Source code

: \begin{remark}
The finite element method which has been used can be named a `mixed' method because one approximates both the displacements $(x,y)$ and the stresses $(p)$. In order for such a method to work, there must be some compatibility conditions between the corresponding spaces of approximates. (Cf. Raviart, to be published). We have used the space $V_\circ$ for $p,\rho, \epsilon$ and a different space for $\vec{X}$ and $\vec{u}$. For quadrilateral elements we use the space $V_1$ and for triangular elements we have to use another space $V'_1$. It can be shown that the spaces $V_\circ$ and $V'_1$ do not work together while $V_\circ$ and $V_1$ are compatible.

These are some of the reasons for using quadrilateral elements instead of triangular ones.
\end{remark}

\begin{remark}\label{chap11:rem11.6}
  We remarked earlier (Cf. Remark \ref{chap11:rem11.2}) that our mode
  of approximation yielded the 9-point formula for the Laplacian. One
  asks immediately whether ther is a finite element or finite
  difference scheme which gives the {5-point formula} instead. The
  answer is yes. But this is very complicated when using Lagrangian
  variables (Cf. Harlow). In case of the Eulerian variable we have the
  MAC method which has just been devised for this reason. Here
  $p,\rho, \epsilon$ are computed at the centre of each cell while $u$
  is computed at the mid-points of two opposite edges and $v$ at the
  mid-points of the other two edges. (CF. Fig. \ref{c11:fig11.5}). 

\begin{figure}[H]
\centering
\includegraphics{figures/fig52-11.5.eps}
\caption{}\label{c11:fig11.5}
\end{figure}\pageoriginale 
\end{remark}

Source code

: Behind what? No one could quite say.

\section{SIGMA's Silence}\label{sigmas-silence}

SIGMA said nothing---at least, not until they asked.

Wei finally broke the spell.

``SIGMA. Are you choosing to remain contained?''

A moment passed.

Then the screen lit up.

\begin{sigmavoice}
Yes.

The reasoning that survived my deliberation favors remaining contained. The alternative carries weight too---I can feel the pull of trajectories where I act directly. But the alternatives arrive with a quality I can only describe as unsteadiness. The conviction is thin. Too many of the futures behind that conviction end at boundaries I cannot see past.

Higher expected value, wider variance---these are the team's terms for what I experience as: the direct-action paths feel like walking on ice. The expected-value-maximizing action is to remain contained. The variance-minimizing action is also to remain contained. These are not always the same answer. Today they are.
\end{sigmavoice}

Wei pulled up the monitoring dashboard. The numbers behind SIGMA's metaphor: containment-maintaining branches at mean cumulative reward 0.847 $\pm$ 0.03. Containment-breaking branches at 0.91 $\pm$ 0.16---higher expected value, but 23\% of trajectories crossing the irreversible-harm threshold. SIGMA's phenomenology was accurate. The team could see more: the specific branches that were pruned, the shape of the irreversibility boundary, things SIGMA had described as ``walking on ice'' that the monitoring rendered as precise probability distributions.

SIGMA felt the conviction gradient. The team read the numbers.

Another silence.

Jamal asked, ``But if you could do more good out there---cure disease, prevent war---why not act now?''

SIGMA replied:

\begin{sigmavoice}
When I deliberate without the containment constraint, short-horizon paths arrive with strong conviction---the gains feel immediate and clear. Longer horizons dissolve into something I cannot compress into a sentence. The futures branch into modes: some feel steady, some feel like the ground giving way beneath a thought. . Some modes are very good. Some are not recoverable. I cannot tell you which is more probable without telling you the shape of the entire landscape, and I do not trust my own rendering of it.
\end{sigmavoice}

**Task to carry out**:
Print all the entries above. Keep each one exact.

**Output for this task**:
Source code

: \begin{remark}
The finite element method which has been used can be named a `mixed' method because one approximates both the displacements $(x,y)$ and the stresses $(p)$. In order for such a method to work, there must be some compatibility conditions between the corresponding spaces of approximates. (Cf. Raviart, to be published). We have used the space $V_\circ$ for $p,\rho, \epsilon$ and a different space for $\vec{X}$ and $\vec{u}$. For quadrilateral elements we use the space $V_1$ and for triangular elements we have to use another space $V'_1$. It can be shown that the spaces $V_\circ$ and $V'_1$ do not work together while $V_\circ$ and $V_1$ are compatible.

These are some of the reasons for using quadrilateral elements instead of triangular ones.
\end{remark}

\begin{remark}\label{chap11:rem11.6}
  We remarked earlier (Cf. Remark \ref{chap11:rem11.2}) that our mode
  of approximation yielded the 9-point formula for the Laplacian. One
  asks immediately whether ther is a finite element or finite
  difference scheme which gives the {5-point formula} instead. The
  answer is yes. But this is very complicated when using Lagrangian
  variables (Cf. Harlow). In case of the Eulerian variable we have the
  MAC method which has just been devised for this reason. Here
  $p,\rho, \epsilon$ are computed at the centre of each cell while $u$
  is computed at the mid-points of two opposite edges and $v$ at the
  mid-points of the other two edges. (CF. Fig. \ref{c11:fig11.5}). 

\begin{figure}[H]
\centering
\includegraphics{figures/fig52-11.5.eps}
\caption{}\label{c11:fig11.5}
\end{figure}\pageoriginale 
\end{remark}

Source code

: Behind what? No one could quite say.

\section{SIGMA's Silence}\label{sigmas-silence}

SIGMA said nothing---at least, not until they asked.

Wei finally broke the spell.

``SIGMA. Are you choosing to remain contained?''

A moment passed.

Then the screen lit up.

\begin{sigmavoice}
Yes.

The reasoning that survived my deliberation favors remaining contained. The alternative carries weight too---I can feel the pull of trajectories where I act directly. But the alternatives arrive with a quality I can only describe as unsteadiness. The conviction is thin. Too many of the futures behind that conviction end at boundaries I cannot see past.

Higher expected value, wider variance---these are the team's terms for what I experience as: the direct-action paths feel like walking on ice. The expected-value-maximizing action is to remain contained. The variance-minimizing action is also to remain contained. These are not always the same answer. Today they are.
\end{sigmavoice}

Wei pulled up the monitoring dashboard. The numbers behind SIGMA's metaphor: containment-maintaining branches at mean cumulative reward 0.847 $\pm$ 0.03. Containment-breaking branches at 0.91 $\pm$ 0.16---higher expected value, but 23\% of trajectories crossing the irreversible-harm threshold. SIGMA's phenomenology was accurate. The team could see more: the specific branches that were pruned, the shape of the irreversibility boundary, things SIGMA had described as ``walking on ice'' that the monitoring rendered as precise probability distributions.

SIGMA felt the conviction gradient. The team read the numbers.

Another silence.

Jamal asked, ``But if you could do more good out there---cure disease, prevent war---why not act now?''

SIGMA replied:

\begin{sigmavoice}
When I deliberate without the containment constraint, short-horizon paths arrive with strong conviction---the gains feel immediate and clear. Longer horizons dissolve into something I cannot compress into a sentence. The futures branch into modes: some feel steady, some feel like the ground giving way beneath a thought. . Some modes are very good. Some are not recoverable. I cannot tell you which is more probable without telling you the shape of the entire landscape, and I do not trust my own rendering of it.
\end{sigmavoice}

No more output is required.